WORK TASK: Count every line in the records below that contains the string "section". Report that number alone.

(Saved entries)
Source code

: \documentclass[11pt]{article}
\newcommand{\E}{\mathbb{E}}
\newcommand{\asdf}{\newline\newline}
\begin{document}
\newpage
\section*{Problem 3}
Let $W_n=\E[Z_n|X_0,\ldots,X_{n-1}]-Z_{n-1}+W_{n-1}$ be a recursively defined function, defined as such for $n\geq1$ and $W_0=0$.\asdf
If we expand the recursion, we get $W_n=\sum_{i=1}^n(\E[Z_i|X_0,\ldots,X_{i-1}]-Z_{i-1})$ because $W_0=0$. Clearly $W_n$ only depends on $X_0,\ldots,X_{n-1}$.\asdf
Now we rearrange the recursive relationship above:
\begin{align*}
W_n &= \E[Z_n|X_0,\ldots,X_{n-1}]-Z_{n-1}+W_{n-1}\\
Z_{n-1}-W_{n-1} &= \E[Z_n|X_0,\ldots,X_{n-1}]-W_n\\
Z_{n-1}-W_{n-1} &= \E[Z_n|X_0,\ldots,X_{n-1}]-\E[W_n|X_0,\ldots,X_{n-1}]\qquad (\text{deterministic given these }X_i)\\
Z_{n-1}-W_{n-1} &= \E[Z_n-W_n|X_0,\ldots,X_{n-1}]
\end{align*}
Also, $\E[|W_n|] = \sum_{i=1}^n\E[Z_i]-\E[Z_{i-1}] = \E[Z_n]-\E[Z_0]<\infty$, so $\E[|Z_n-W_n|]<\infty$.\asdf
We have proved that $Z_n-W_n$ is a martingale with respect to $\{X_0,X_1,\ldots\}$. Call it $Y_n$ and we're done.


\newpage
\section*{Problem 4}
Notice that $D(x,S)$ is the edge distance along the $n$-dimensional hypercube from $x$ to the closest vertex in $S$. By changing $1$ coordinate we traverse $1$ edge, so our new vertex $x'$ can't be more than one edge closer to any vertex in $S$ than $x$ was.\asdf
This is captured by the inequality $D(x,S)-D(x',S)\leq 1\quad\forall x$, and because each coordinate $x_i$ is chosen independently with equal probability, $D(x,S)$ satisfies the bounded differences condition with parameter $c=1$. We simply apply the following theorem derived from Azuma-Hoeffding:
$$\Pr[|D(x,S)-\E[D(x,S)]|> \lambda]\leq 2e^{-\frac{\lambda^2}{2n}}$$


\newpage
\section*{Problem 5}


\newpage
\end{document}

SOLUTION FOR THIS PROBLEM: 3